(Records for processing begins)

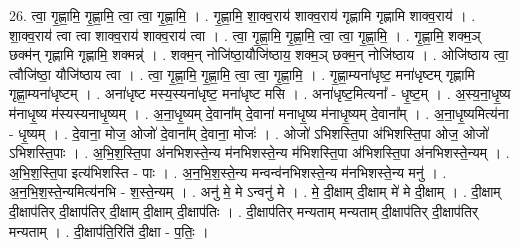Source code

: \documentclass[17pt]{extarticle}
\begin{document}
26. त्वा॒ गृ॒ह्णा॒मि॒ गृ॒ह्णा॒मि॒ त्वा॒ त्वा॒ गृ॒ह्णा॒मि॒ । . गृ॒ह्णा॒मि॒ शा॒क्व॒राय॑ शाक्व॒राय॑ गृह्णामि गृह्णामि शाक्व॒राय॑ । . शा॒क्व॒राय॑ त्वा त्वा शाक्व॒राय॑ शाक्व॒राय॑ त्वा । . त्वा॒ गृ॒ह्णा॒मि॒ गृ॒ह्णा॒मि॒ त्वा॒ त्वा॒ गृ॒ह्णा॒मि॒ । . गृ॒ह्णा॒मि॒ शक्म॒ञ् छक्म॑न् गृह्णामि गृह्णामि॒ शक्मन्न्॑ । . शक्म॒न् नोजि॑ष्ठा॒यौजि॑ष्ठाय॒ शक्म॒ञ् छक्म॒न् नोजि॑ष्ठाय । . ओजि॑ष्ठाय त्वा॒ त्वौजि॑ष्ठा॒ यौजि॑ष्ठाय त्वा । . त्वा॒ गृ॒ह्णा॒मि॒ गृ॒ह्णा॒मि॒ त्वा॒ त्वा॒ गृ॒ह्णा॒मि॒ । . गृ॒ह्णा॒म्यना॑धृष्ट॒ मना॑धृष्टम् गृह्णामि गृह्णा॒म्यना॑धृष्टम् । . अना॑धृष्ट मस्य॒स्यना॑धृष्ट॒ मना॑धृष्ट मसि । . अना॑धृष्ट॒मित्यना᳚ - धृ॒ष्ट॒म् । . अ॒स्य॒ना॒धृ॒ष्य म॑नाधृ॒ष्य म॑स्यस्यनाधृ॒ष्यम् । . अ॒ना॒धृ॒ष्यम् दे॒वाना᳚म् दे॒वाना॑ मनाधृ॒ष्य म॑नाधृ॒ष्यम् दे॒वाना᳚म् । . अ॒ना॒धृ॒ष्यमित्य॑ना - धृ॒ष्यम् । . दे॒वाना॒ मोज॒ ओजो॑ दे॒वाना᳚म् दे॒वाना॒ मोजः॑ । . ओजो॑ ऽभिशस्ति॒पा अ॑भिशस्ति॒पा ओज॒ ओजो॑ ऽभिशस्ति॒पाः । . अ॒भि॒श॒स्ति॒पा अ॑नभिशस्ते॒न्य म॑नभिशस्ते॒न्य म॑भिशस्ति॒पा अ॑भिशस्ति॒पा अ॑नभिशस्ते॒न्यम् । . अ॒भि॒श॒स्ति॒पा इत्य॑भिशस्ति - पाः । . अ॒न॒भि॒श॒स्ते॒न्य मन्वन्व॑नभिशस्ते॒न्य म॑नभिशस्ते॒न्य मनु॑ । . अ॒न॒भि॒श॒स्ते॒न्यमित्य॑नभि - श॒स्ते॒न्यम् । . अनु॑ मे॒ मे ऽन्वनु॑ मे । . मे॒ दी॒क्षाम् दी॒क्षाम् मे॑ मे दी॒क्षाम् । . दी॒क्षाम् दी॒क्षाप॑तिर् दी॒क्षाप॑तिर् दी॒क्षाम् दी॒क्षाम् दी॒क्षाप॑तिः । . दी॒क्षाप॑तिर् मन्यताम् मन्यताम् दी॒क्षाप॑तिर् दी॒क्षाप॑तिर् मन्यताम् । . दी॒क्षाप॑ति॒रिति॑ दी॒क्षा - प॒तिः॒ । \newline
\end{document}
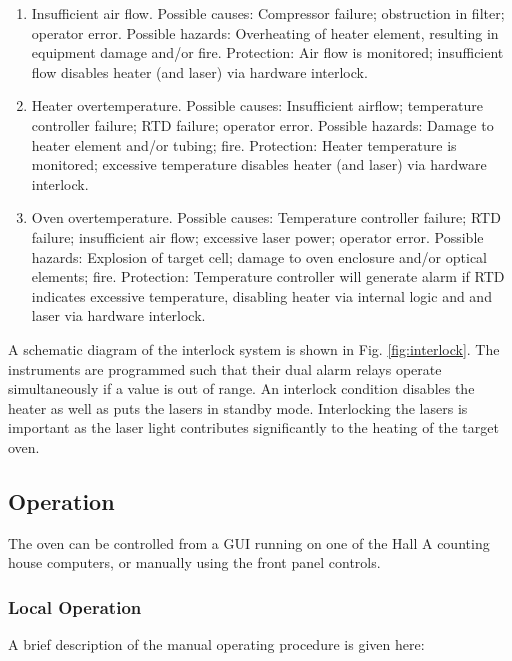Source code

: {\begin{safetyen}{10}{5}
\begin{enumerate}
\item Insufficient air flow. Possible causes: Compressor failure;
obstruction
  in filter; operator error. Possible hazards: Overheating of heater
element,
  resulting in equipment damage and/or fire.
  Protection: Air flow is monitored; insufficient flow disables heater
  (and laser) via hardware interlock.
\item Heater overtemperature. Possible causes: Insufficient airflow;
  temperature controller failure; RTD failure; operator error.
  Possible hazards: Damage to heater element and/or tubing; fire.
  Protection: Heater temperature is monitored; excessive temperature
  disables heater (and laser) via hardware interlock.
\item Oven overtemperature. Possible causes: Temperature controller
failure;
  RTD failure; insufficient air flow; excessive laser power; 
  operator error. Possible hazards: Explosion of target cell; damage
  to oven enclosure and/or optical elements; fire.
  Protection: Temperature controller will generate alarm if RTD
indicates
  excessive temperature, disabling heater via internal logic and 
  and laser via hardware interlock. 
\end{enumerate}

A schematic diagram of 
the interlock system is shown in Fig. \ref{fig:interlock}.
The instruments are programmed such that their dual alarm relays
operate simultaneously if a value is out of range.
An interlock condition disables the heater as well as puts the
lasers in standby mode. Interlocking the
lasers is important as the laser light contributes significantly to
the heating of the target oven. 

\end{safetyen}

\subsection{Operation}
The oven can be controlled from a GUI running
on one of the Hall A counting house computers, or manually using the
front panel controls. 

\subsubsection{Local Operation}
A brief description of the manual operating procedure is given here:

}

(Records for processing ends)

▸ Work instruction
Nothing but the lines from the first line of the listing above to the line containing "temperature controller failure;" should appear in the answer, each one exact and with no pictures.

▸ Your response
Source code

: \documentclass[17pt]{extarticle}
\begin{document}
26. त्वा॒ गृ॒ह्णा॒मि॒ गृ॒ह्णा॒मि॒ त्वा॒ त्वा॒ गृ॒ह्णा॒मि॒ । . गृ॒ह्णा॒मि॒ शा॒क्व॒राय॑ शाक्व॒राय॑ गृह्णामि गृह्णामि शाक्व॒राय॑ । . शा॒क्व॒राय॑ त्वा त्वा शाक्व॒राय॑ शाक्व॒राय॑ त्वा । . त्वा॒ गृ॒ह्णा॒मि॒ गृ॒ह्णा॒मि॒ त्वा॒ त्वा॒ गृ॒ह्णा॒मि॒ । . गृ॒ह्णा॒मि॒ शक्म॒ञ् छक्म॑न् गृह्णामि गृह्णामि॒ शक्मन्न्॑ । . शक्म॒न् नोजि॑ष्ठा॒यौजि॑ष्ठाय॒ शक्म॒ञ् छक्म॒न् नोजि॑ष्ठाय । . ओजि॑ष्ठाय त्वा॒ त्वौजि॑ष्ठा॒ यौजि॑ष्ठाय त्वा । . त्वा॒ गृ॒ह्णा॒मि॒ गृ॒ह्णा॒मि॒ त्वा॒ त्वा॒ गृ॒ह्णा॒मि॒ । . गृ॒ह्णा॒म्यना॑धृष्ट॒ मना॑धृष्टम् गृह्णामि गृह्णा॒म्यना॑धृष्टम् । . अना॑धृष्ट मस्य॒स्यना॑धृष्ट॒ मना॑धृष्ट मसि । . अना॑धृष्ट॒मित्यना᳚ - धृ॒ष्ट॒म् । . अ॒स्य॒ना॒धृ॒ष्य म॑नाधृ॒ष्य म॑स्यस्यनाधृ॒ष्यम् । . अ॒ना॒धृ॒ष्यम् दे॒वाना᳚म् दे॒वाना॑ मनाधृ॒ष्य म॑नाधृ॒ष्यम् दे॒वाना᳚म् । . अ॒ना॒धृ॒ष्यमित्य॑ना - धृ॒ष्यम् । . दे॒वाना॒ मोज॒ ओजो॑ दे॒वाना᳚म् दे॒वाना॒ मोजः॑ । . ओजो॑ ऽभिशस्ति॒पा अ॑भिशस्ति॒पा ओज॒ ओजो॑ ऽभिशस्ति॒पाः । . अ॒भि॒श॒स्ति॒पा अ॑नभिशस्ते॒न्य म॑नभिशस्ते॒न्य म॑भिशस्ति॒पा अ॑भिशस्ति॒पा अ॑नभिशस्ते॒न्यम् । . अ॒भि॒श॒स्ति॒पा इत्य॑भिशस्ति - पाः । . अ॒न॒भि॒श॒स्ते॒न्य मन्वन्व॑नभिशस्ते॒न्य म॑नभिशस्ते॒न्य मनु॑ । . अ॒न॒भि॒श॒स्ते॒न्यमित्य॑नभि - श॒स्ते॒न्यम् । . अनु॑ मे॒ मे ऽन्वनु॑ मे । . मे॒ दी॒क्षाम् दी॒क्षाम् मे॑ मे दी॒क्षाम् । . दी॒क्षाम् दी॒क्षाप॑तिर् दी॒क्षाप॑तिर् दी॒क्षाम् दी॒क्षाम् दी॒क्षाप॑तिः । . दी॒क्षाप॑तिर् मन्यताम् मन्यताम् दी॒क्षाप॑तिर् दी॒क्षाप॑तिर् मन्यताम् । . दी॒क्षाप॑ति॒रिति॑ दी॒क्षा - प॒तिः॒ । \newline
\end{document}
Source code

: {\begin{safetyen}{10}{5}
\begin{enumerate}
\item Insufficient air flow. Possible causes: Compressor failure;
obstruction
  in filter; operator error. Possible hazards: Overheating of heater
element,
  resulting in equipment damage and/or fire.
  Protection: Air flow is monitored; insufficient flow disables heater
  (and laser) via hardware interlock.
\item Heater overtemperature. Possible causes: Insufficient airflow;
  temperature controller failure; RTD failure; operator error.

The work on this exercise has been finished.